# Community Supporter Question / Issue



## Keia (May 17, 2005)

Hi all (to whom it may concern):

It's recently come to me attention (I actually had not realized it for a while) that I'm currently not a community supporter.  However, on July 19, 2004, I made a Paypal payment to Morrus that cleared for $35.00* for that very thing.

I apologize for missing the fact that I lost things and if this is not the place to ask this question.  I figured with the move and everything, it might be better to post it here.

Thanks for all your help!
Keia

*(Proof on request)


----------



## Henry (May 17, 2005)

Keia, I'll bring it to Russ' attention, which may take a day or two, since he's moving to a different residence right now. Out of curiosity, did you pay from RPGNow, or from the purchase options in the User Accounts section? If you want to send me a copy of the transaction you have, you can send it to henrythelesser AT yahoo dot com, and I'll try to track it.
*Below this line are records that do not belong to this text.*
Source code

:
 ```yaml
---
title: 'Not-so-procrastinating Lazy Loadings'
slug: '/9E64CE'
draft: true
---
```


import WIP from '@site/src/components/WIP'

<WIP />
EDIT: Was the status ever active, or did you pay and it never got activated in the first place?


----------



## Keia (May 17, 2005)

Henry said:
			
		

> Keia, I'll bring it to Russ' attention, which may take a day or two, since he's moving to a different residence right now. Out of curiosity, did you pay from RPGNow, or from the purchase options in the User Accounts section? If you want to send me a copy of the transaction you have, you can send it to henrythelesser AT yahoo dot com, and I'll try to track it.
> 
> EDIT: Was the status ever active, or did you pay and it never got activated in the first place?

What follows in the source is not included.